ELENA.— Es que es igualita. ¿Os habéis fijado como se parece a las que lleva la…?

JAIMITO.— (Cortándola). ¿Qué es eso?

ELENA.— ¿Esto? Pues ya he dicho, estaba aquí, que se parece a las…

JAIMITO.— No, eso. Eso que llevas debajo del brazo.

ELENA.— ¿Esto? «El País». «El País» de hoy. ¿Por qué?

JAIMITO.— Tú eres una tía tela de rara. ¿Por qué compras tú el periódico, a ver? ¿Estás buscando piso?

ELENA.— Es que mi madre, siempre que me escapo manda una foto a «El País», con un anuncio para que me encuentren. A ver si he salido… (Hojea el periódico ante la mirada sorprendida de los otros dos). Sí, mira, aquí está.

JAIMITO.— ¿Esta eres tú? Pues si te tienen que encontrar por la foto…

CHUSA.— La verdad, no te pareces nada.

ELENA.— Es de cuando era pequeña. Hace mucho que no me hago fotos. Salgo muy mal yo en las fotos.

JAIMITO.— Sí sales mal, sí. Tienes cara de loca.

ELENA.— Como estoy de frente… y luego el papel.

CHUSA.— (Leyendo el pie de la foto). «Vuelve a casa hija, que te perdono. Tu madre».

ELENA.— (Recortando el trozo de periódico). Hago colección.

JAIMITO.— ¿Y no tienes padre, o ése no te busca?

ELENA.— No, padre no tengo.

CHUSA.— Yo tampoco tengo padre. Es mejor.

(Se abre de pronto la puerta de la calle y entra a todo correr Alberto, el otro habitante del piso, vestido de policía nacional. Tiene unos veinticinco años, alto, y buena presencia. Elena se queda blanca al verle).

ALBERTO.— ¡La policía! ¡La policía, tíos! ¡Rápido, que vienen! ¡Tirar al water lo que tengáis! ¡Han salido de mi comisaría a hacer un registro, no vaya a ser aquí, que venían para esta zona! (Esconde el tiesto de «maría». En este momento se da cuenta de la presencia de Elena).

CHUSA.— Es una amiga. Oye, no sé qué vamos a tirar, si no tenemos nada. (A Jaimito). ¿Te queda algo?

JAIMITO.— Una china grande, pero no la tiro, que es lo único que nos queda. Rápido, tú. (A Elena). A practicar. Toma, métetela donde no te la encuentren…

ELENA.— (Retrocede asustada sin atreverse a cogerlo). ¡Yo no sé!

CHUSA.— ¡Trae! (Coge la china y se mete en el lavabo).

JAIMITO.— (A Alberto, señalando a Elena). Se la ha encontrado.

ELENA.— (Ofreciendo, educada, su mano a Alberto). Elena, mucho gusto. Anda que si te pillan… ¿Por qué tienes puesto ese uniforme?

ALBERTO.— Pues porque estoy de guardia, por qué va a ser. (Va a la ventana, la abre y mira fuera. Luego cierra). No se ve nada raro. Yo me largo de todas formas, no sea que… ¿Qué hay de comer?

JAIMITO.— Ahora iba a bajar a la compra. Se largó la Chusa anoche y me dejó sin un clavo.

ALBERTO.— Salgo a las tres, así que a y cuarto o así estoy aquí.

(Va hacia la puerta, mientras Chusa sale del lavabo. En este momento llaman con golpes fuertes. Todos se esconden donde pueden en un movimiento reflejo. Vuelven a golpear más fuerte aún).

VOZ FUERTE DE MUJER.— ¡Abrir de una vez! ¡Alberto! ¡Abre!

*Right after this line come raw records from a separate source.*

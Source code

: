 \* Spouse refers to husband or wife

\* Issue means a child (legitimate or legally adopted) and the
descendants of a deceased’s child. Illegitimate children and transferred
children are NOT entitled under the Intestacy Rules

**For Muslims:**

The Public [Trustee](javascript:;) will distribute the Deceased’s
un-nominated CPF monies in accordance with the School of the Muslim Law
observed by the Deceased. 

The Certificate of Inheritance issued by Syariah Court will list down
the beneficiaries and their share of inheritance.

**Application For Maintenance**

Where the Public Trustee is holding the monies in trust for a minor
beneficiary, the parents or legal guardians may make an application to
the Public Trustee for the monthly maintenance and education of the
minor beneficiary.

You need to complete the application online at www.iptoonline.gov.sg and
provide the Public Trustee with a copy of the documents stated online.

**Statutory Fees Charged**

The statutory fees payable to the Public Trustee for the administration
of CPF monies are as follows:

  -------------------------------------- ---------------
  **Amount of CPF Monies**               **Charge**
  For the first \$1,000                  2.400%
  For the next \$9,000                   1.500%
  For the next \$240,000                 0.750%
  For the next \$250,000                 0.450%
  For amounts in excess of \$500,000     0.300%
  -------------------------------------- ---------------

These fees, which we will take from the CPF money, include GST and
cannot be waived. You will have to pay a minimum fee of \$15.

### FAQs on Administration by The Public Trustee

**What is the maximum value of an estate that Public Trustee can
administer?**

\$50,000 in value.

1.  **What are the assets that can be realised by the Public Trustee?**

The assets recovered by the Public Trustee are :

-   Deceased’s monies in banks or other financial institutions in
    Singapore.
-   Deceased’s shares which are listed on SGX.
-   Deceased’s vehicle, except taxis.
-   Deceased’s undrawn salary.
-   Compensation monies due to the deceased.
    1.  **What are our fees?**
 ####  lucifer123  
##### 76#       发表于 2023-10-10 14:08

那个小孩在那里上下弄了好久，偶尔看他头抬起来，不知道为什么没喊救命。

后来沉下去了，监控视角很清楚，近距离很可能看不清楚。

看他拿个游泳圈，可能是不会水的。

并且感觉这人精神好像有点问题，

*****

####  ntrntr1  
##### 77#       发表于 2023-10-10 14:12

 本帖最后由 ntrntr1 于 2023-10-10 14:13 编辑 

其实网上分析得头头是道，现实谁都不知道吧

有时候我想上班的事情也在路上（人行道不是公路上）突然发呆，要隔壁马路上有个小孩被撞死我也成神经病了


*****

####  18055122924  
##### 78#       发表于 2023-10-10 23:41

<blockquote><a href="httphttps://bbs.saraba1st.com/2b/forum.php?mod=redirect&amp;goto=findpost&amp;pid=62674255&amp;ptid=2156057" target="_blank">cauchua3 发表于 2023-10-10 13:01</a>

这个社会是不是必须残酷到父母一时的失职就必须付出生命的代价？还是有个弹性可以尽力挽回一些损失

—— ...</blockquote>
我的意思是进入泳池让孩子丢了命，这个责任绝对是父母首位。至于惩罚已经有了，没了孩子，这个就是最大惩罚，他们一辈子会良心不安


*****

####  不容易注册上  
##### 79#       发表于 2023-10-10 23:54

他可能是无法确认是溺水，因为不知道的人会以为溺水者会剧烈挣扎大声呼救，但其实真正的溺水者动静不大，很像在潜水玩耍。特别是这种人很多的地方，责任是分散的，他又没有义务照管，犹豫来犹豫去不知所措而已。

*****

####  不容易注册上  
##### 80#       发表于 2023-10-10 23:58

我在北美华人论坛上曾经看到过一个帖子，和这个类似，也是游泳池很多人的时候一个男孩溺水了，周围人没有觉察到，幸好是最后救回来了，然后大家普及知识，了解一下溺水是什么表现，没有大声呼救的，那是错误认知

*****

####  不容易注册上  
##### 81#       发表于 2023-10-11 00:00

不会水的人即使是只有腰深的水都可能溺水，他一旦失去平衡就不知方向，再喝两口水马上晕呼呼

ALBERTO.— Parece mi madre.

(Abre la puerta y entra la señora Antonia, madre de Alberto, gorda y dicharachera. Nada más entrar, empieza a dar golpes con el bolso a su hijo).

ANTONIA.— ¿Se puede saber qué haces aquí, golfo, más que golfo? ¡Ya estás otra vez con toda esta panda! ¡He ido a llevarte el bocadillo a la comisaría y nada! ¡La puerta de la comisaría vacía, sin nadie, y tú aquí! ¡Ya te voy a dar yo a ti…!

ALBERTO.— (Tratando de sujetarle el bolso). Pero mamá, solo he venido a por la porra, de verdad, que se me había olvidado.

JAIMITO.— No se ponga así, señora, que no nos comemos a nadie, ni tenemos la lepra.

ANTONIA.— ¿Y por qué no abríais, eh, degeneraos? Seguro que os estabais drogando bien a gusto, ahí, con las jeringuillas. ¡Si estuviera aquí tu padre ya te ibas a enterar tú, sinvergüenza! ¡Eso es lo que eres!

CHUSA.— Señora, no es para tanto. Aquí no hay jeringuillas ni nada de eso. Puede mirar lo que quiera.

JAIMITO.— La ha tomado con nosotros.

ALBERTO.— Mamá, que no. No te enteras. No abríamos porque creíamos que era la policía. Por eso.

ANTONIA.— ¿La policía? (Esconde el bolso en medio de un gran sofoco que le entra). ¡La policía! ¡Que viene la policía!

ALBERTO.— ¡Qué no! Que creíamos que era, pero que no era… (Se da cuenta entonces de la reacción de su madre). ¿Qué esconde ahí?… A ver… Seguro que ya ha estado otra vez con lo mismo. ¡Traiga aquí!

(Le quita el bolso de un tirón, muy en policía, y ella trata de impedir que vea lo que hay dentro).

ANTONIA.— ¡No, no, de verdad que no…! ¡Dámelo ahora mismo, que es mío!

(Abre Alberto el bolso y empieza a sacar montones de baberos de niño, ante la mirada divertida de los demás).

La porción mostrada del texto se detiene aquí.